Poker is a challenging game of bets, raises, and re-raises, calculation of odds and expected payoffs, game-theoretic mixed strategies, and tradeoffs between unexploitable and exploitative play.

Poker is also a challenging game of visually identifying and then gripping small plastic discs and rectangles, and discriminating them between them based on their colors and symbols printed on their surfaces. These discs and rectangles must be moved around on a table in accordance with a game ruleset that is partially given in advance, and partly determined by verbal instruction from dealer and floor coordinator.

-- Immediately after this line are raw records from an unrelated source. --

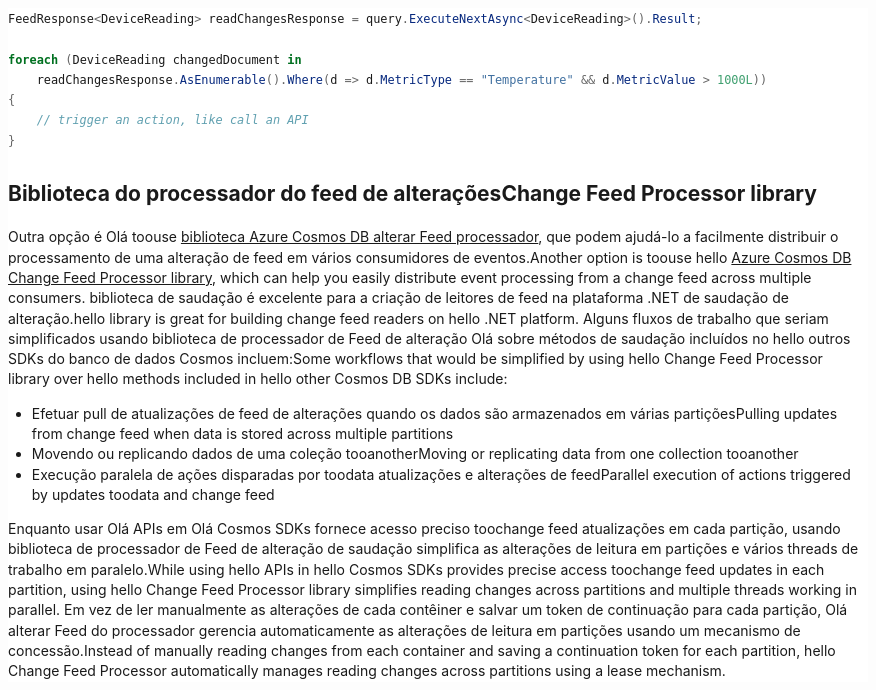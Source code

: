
 ```csharp
FeedResponse<DeviceReading> readChangesResponse = query.ExecuteNextAsync<DeviceReading>().Result;

foreach (DeviceReading changedDocument in 
    readChangesResponse.AsEnumerable().Where(d => d.MetricType == "Temperature" && d.MetricValue > 1000L))
{
    // trigger an action, like call an API
}
```

## <span data-ttu-id="0b7c5-243"><a id="change-feed-processor"></a>Biblioteca do processador do feed de alterações</span><span class="sxs-lookup"><span data-stu-id="0b7c5-243"><a id="change-feed-processor"></a>Change Feed Processor library</span></span>
<span data-ttu-id="0b7c5-244">Outra opção é Olá toouse [biblioteca Azure Cosmos DB alterar Feed processador](https://docs.microsoft.com/azure/cosmos-db/documentdb-sdk-dotnet-changefeed), que podem ajudá-lo a facilmente distribuir o processamento de uma alteração de feed em vários consumidores de eventos.</span><span class="sxs-lookup"><span data-stu-id="0b7c5-244">Another option is toouse hello [Azure Cosmos DB Change Feed Processor library](https://docs.microsoft.com/azure/cosmos-db/documentdb-sdk-dotnet-changefeed), which can help you easily distribute event processing from a change feed across multiple consumers.</span></span> <span data-ttu-id="0b7c5-245">biblioteca de saudação é excelente para a criação de leitores de feed na plataforma .NET de saudação de alteração.</span><span class="sxs-lookup"><span data-stu-id="0b7c5-245">hello library is great for building change feed readers on hello .NET platform.</span></span> <span data-ttu-id="0b7c5-246">Alguns fluxos de trabalho que seriam simplificados usando biblioteca de processador de Feed de alteração Olá sobre métodos de saudação incluídos no hello outros SDKs do banco de dados Cosmos incluem:</span><span class="sxs-lookup"><span data-stu-id="0b7c5-246">Some workflows that would be simplified by using hello Change Feed Processor library over hello methods included in hello other Cosmos DB SDKs include:</span></span> 

* <span data-ttu-id="0b7c5-247">Efetuar pull de atualizações de feed de alterações quando os dados são armazenados em várias partições</span><span class="sxs-lookup"><span data-stu-id="0b7c5-247">Pulling updates from change feed when data is stored across multiple partitions</span></span>
* <span data-ttu-id="0b7c5-248">Movendo ou replicando dados de uma coleção tooanother</span><span class="sxs-lookup"><span data-stu-id="0b7c5-248">Moving or replicating data from one collection tooanother</span></span>
* <span data-ttu-id="0b7c5-249">Execução paralela de ações disparadas por toodata atualizações e alterações de feed</span><span class="sxs-lookup"><span data-stu-id="0b7c5-249">Parallel execution of actions triggered by updates toodata and change feed</span></span> 

<span data-ttu-id="0b7c5-250">Enquanto usar Olá APIs em Olá Cosmos SDKs fornece acesso preciso toochange feed atualizações em cada partição, usando biblioteca de processador de Feed de alteração de saudação simplifica as alterações de leitura em partições e vários threads de trabalho em paralelo.</span><span class="sxs-lookup"><span data-stu-id="0b7c5-250">While using hello APIs in hello Cosmos SDKs provides precise access toochange feed updates in each partition, using hello Change Feed Processor library simplifies reading changes across partitions and multiple threads working in parallel.</span></span> <span data-ttu-id="0b7c5-251">Em vez de ler manualmente as alterações de cada contêiner e salvar um token de continuação para cada partição, Olá alterar Feed do processador gerencia automaticamente as alterações de leitura em partições usando um mecanismo de concessão.</span><span class="sxs-lookup"><span data-stu-id="0b7c5-251">Instead of manually reading changes from each container and saving a continuation token for each partition, hello Change Feed Processor automatically manages reading changes across partitions using a lease mechanism.</span></span>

An example of the complexity of object manipulation that is required: the rectangles belonging to the player must be picked up in such a way that the symbols on the front can be inspected by the player, but kept oriented so that no other player can inspect those symbols, until such time as the ruleset dictates that the cards and symbols be revealed. Violating this constraint can lead not only to substandard play that is exploited by opponents, but also to penalties and even potential disqualification.

And so we ask: when will a computer or robotic player become skilled enough at both the theoretical game and the physical game of poker to win a significant Texas HoldEm competition against humans in live play?

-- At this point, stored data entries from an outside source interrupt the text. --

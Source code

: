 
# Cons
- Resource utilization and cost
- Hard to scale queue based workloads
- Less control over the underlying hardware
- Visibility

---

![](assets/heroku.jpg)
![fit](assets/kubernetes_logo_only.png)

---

## Definition of “significant competition”:

A Texas HoldEm tournament or cash game in which:

• more than 300 hands are played
• robotic and human players obey the same rules, without special accommodations for the perceptual or motor skills of the robotic player (including complying with verbal direction from the dealer and staff)
• competitors include at least one human member of the top 200 of the Hendon Mob All Time Money List (at the time of play)
• the winner (best-outcome player) is awarded more than $10,000 US (whether that money is awarded to the robot itself or to its owners or developers), with the same payouts made to robotic and human players. There are a wide variety of ways in which a competition like this could come about, and the intent is to cast a wide net. Two contrasting examples, which would both count for positive resolution: 1. A “Deep Blue vs. Kasparov”-style challenge, in which the whole point of the competition is to pit human against machine. 2. Harold takes a week off from his middle-management desk job, walks into the Rio All-Suites Hotel in Las Vegas, and plunks down$10,000 in cash for a seat in the World Series of Poker Main Event, because (since the recent passage of Robotic Personhood legislation) no one can tell him that he can’t, and after all it’s his money.

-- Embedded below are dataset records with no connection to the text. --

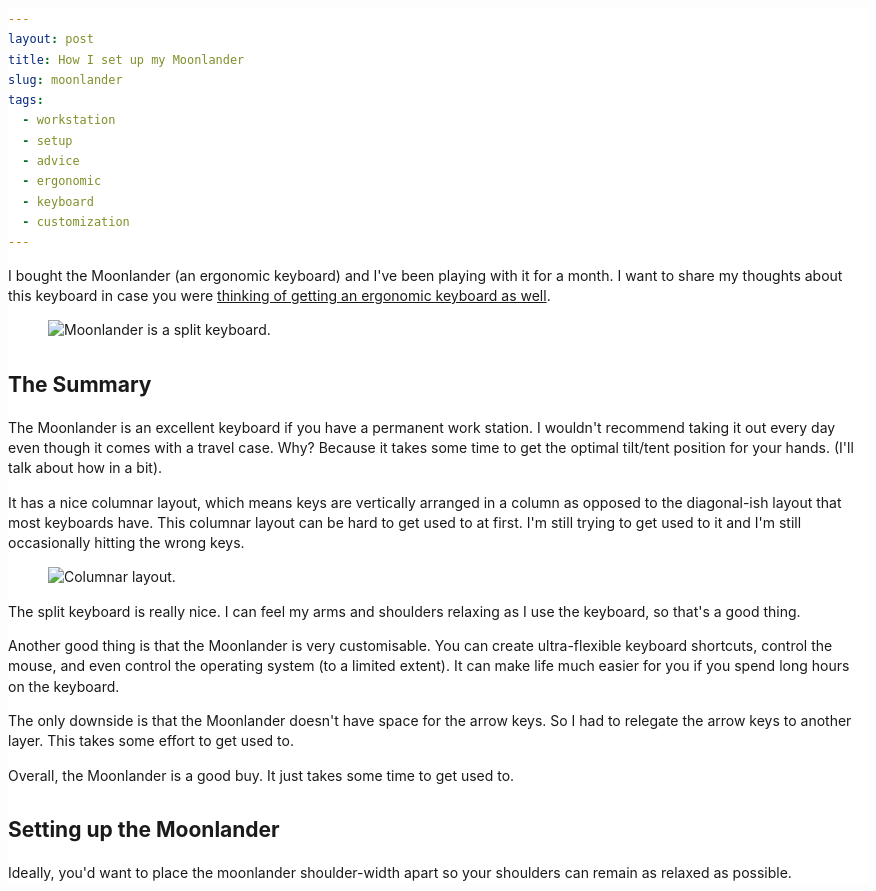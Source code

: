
 ```yaml
---
layout: post
title: How I set up my Moonlander
slug: moonlander
tags:
  - workstation
  - setup
  - advice
  - ergonomic
  - keyboard
  - customization
---
```


I bought the Moonlander (an ergonomic keyboard) and I've been playing with it for a month. I want to share my thoughts about this keyboard in case you were [thinking of getting an ergonomic keyboard as well](/blog/ergonomic-keyboard).

<figure role="figure">
  <img src="/images/2020/moonlander/split.jpg" alt="Moonlander is a split keyboard.">
</figure>



## The Summary

The Moonlander is an excellent keyboard if you have a permanent work station. I wouldn't recommend taking it out every day even though it comes with a travel case. Why? Because it takes some time to get the optimal tilt/tent position for your hands. (I'll talk about how in a bit).

It has a nice columnar layout, which means keys are vertically arranged in a column as opposed to the diagonal-ish layout that most keyboards have. This columnar layout can be hard to get used to at first. I'm still trying to get used to it and I'm still occasionally hitting the wrong keys.

<figure role="figure">
  <img src="/images/2020/moonlander/columnar.png" alt="Columnar layout.">
</figure>

The split keyboard is really nice. I can feel my arms and shoulders relaxing as I use the keyboard, so that's a good thing.

Another good thing is that the Moonlander is very customisable. You can create ultra-flexible keyboard shortcuts, control the mouse, and even control the operating system (to a limited extent). It can make life much easier for you if you spend long hours on the keyboard.

The only downside is that the Moonlander doesn't have space for the arrow keys. So I had to relegate the arrow keys to another layer. This takes some effort to get used to.

Overall, the Moonlander is a good buy. It just takes some time to get used to.

## Setting up the Moonlander

Ideally, you'd want to place the moonlander shoulder-width apart so your shoulders can remain as relaxed as possible.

## Clarifications and fine print:

• The robot player must finish #1 in the event. In the case of a cash game, this means netting the most money by the end. In the case of a tournament, this means playing until a robot is the only one left.
• The win must be for the entire event as scheduled. For example, if a televised cash-game event is scheduled to span multiple days, a win over the course of a single day does not suffice. If the event is a single-elimination heads-up tournament, it does not suffice to win the semi-final game, even if that guarantees a purse greater than \$10,000 US.
• The robot need not literally sit in a chair at the poker table, but needs to be at the table taking up approximately the same portion of the perimeter that a human player would be allowed.
• The rules must allow for the kinds of sensory modalities that would normally be legal for human players, but not for perceptual abilities that would correspond to cheating for humans. Examples:

• Scanning cards in a way that allows reading through the back to see symbols on the front – disallowed.
• Scanning the backs of cards to record their imperfections and distinguish between them in the future (i.e. “Every card is marked.”) - disallowed.
• Scanning the faces of opponents to determine their emotional state – fair game.